Q&A column, 2/18

Create PDF

Update

It is good practice to set acceptance thresholds for these parameters prior to analysis. An acceptable R² is typically > 0.95 whereas an acceptable y-intercept is typically 0.2 log₁₀ copies/mL, the commonly accepted variation in HIV viral load from assay to assay.² Results between the two assays can be additionally visualized using a Bland-Altman plot (for each pair of results, the average is plotted on the x-axis whereas the difference is plotted on the y-axis). This allows for a better visualization of assay agreement at different viral load values. Using the accepted assay-to-assay variation of 0.2 log10 copies/mL, one can determine the accuracy along the reportable range and make adjustments to the reportable range if necessary. Examples of Deming regression and Bland-Altman plots are shown in Fig. 1.³

Precision should be assessed at different levels throughout the assay by repeatedly testing at least two pools of quantitated quality control material or patient specimen. Replicates should be tested within the same run as well as within different runs (ideally performed on different days and prepared by different personnel). This allows for the evaluation of interassay and intra-assay precision, respectively. The mean, standard deviation (SD), and coefficient of variation (SD/mean) should be calculated for each specimen pool. Acceptance criteria for these parameters should be determined before validation.

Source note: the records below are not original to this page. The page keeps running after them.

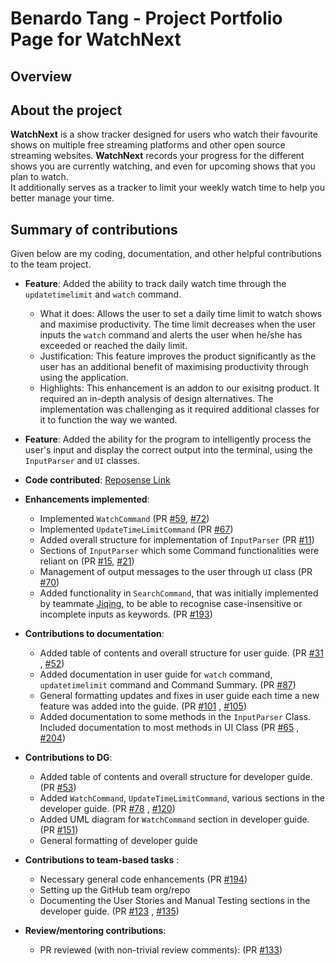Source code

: # Benardo Tang - Project Portfolio Page for WatchNext

## Overview


## About the project
**WatchNext** is a show tracker designed for users who watch their favourite shows on multiple free streaming platforms and other open source streaming websites.
**WatchNext** records your progress for the different shows you are currently watching, and even for upcoming shows that you plan to watch.
<br>It additionally serves as a tracker to limit your weekly watch time to help you better manage your time.

## Summary of contributions
Given below are my coding, documentation, and other helpful contributions to the team project.

* **Feature**: Added the ability to track daily watch time through the `updatetimelimit` and `watch` command.
    * What it does: Allows the user to set a daily time limit to watch shows and maximise productivity. The time limit decreases when the user inputs the `watch` command and alerts the user when he/she has exceeded or reached the daily limit.
    * Justification:  This feature improves the product significantly as the user has an additional benefit of maximising productivity through using the application.
    * Highlights: This enhancement is an addon to our exisitng product. It required an in-depth analysis of design alternatives. The implementation was challenging as it required additional classes for it to function the way we wanted.

* **Feature**: Added the ability for the program to intelligently process the user's input and display the correct output into the terminal, using the `InputParser` and `UI` classes.
<div style="page-break-after: always;"></div>

* **Code contributed**: [Reposense Link](https://nus-cs2113-ay2021s1.github.io/tp-dashboard/#breakdown=true&search=&sort=groupTitle&sortWithin=title&since=2020-09-27&timeframe=commit&mergegroup=&groupSelect=groupByRepos&checkedFileTypes=docs~functional-code~test-code~other&tabOpen=true&tabType=authorship&zFR=false&tabAuthor=BenardoTang&tabRepo=AY2021S1-CS2113T-W12-3%2Ftp%5Bmaster%5D&authorshipIsMergeGroup=false&authorshipFileTypes=docs~functional-code~test-code)

* **Enhancements implemented**:
    * Implemented `WatchCommand` (PR [#59](https://github.com/AY2021S1-CS2113T-W12-3/tp/pull/59), [#72](https://github.com/AY2021S1-CS2113T-W12-3/tp/pull/72))
    * Implemented `UpdateTimeLimitCommand` (PR [#67](https://github.com/AY2021S1-CS2113T-W12-3/tp/pull/67))
    * Added overall structure for implementation of `InputParser` (PR [#11](https://github.com/AY2021S1-CS2113T-W12-3/tp/pull/11))
    * Sections of `InputParser` which some Command functionalities were reliant on (PR [#15](https://github.com/AY2021S1-CS2113T-W12-3/tp/pull/15), [#21](https://github.com/AY2021S1-CS2113T-W12-3/tp/pull/21))
    * Management of output messages to the user through `UI` class (PR [#70](https://github.com/AY2021S1-CS2113T-W12-3/tp/pull/70))
    * Added functionality in `SearchCommand`, that was initially implemented by teammate [Jiqing](https://github.com/judowha), to be able to recognise case-insensitive or incomplete inputs as keywords. (PR [#193](https://github.com/AY2021S1-CS2113T-W12-3/tp/pull/193))

* **Contributions to documentation**:
    * Added table of contents and overall structure for user guide. (PR [#31](https://github.com/AY2021S1-CS2113T-W12-3/tp/pull/31) , [#52](https://github.com/AY2021S1-CS2113T-W12-3/tp/pull/52))
    * Added documentation in user guide for `watch` command, `updatetimelimit` command and Command Summary. (PR [#87](https://github.com/AY2021S1-CS2113T-W12-3/tp/pull/87))
    * General formatting updates and fixes in user guide each time a new feature was added into the guide. (PR [#101](https://github.com/AY2021S1-CS2113T-W12-3/tp/pull/101) , [#105](https://github.com/AY2021S1-CS2113T-W12-3/tp/pull/105))
    * Added documentation to some methods in the `InputParser` Class. Included documentation to most methods in UI Class (PR [#65](https://github.com/AY2021S1-CS2113T-W12-3/tp/pull/65) , [#204](https://github.com/AY2021S1-CS2113T-W12-3/tp/pull/204))


* **Contributions to DG**:
    * Added table of contents and overall structure for developer guide. (PR [#53](https://github.com/AY2021S1-CS2113T-W12-3/tp/pull/53))
    * Added `WatchCommand`, `UpdateTimeLimitCommand`, various sections in the developer guide. (PR [#78](https://github.com/AY2021S1-CS2113T-W12-3/tp/pull/78) , [#120](https://github.com/AY2021S1-CS2113T-W12-3/tp/pull/120))
    * Added UML diagram for `WatchCommand` section in developer guide. (PR [#151](https://github.com/AY2021S1-CS2113T-W12-3/tp/pull/151))
    * General formatting of developer guide

* **Contributions to team-based tasks** :
    *  Necessary general code enhancements (PR [#194](https://github.com/AY2021S1-CS2113T-W12-3/tp/pull/194))
    *  Setting up the GitHub team org/repo
    *  Documenting the User Stories and Manual Testing sections in the developer guide. (PR [#123](https://github.com/AY2021S1-CS2113T-W12-3/tp/pull/123) , [#135](https://github.com/AY2021S1-CS2113T-W12-3/tp/pull/135))


* **Review/mentoring contributions**:
    * PR reviewed (with non-trivial review comments): (PR [#133](https://github.com/AY2021S1-CS2113T-W12-3/tp/pull/133))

Finally, prior to test implementation the laboratory should define the reportable range of the assay. This entails characterizing the linearity and accuracy of the assay along the proposed reportable range as well as determining the limit of detection. Linearity and accuracy can be assessed using different levels of quantitated quality control material that span the proposed reportable range. This can be analyzed in a fashion similar to the data obtained in the method correlation study (linear least squares regression and Bland-Altman analysis). The information obtained from both of these studies should adequately characterize the assay’s performance along the reportable range and allow for determination of the upper and lower limits of quantitation. The final step in verifying the reportable range is to determine the limit of detection, which is defined as the level at which analyte is detected 95 percent of the time. If a candidate limit of detection is known, this can be determined simply by preparing a pool of analyte with the candidate concentration and running it 20 times to demonstrate a detection rate of ≥ 95 percent. Alternatively, if a candidate LOD is not known, this could be determined empirically by testing different concentrations in replicate or determined mathematically using probit analysis.²

The reference interval stated by the manufacturer may be transferred if the stated reference interval is thought to be applicable to the patient population the clinical laboratory serves.¹

While the studies outlined above are adequate for verifying FDA-cleared HIV viral load assays, additional studies are needed if a non-FDA-cleared assay or specimen type is being evaluated.1 This entails the evaluation of potentially cross-reacting targets, such as related viruses, and is best assessed by testing specimens positive for these targets. Additionally, the effects of potential assay inhibitors should be examined. This can be accomplished by spiking previously positive specimens with a potential inhibitor (i.e. bilirubin) and examining the effect on viral load.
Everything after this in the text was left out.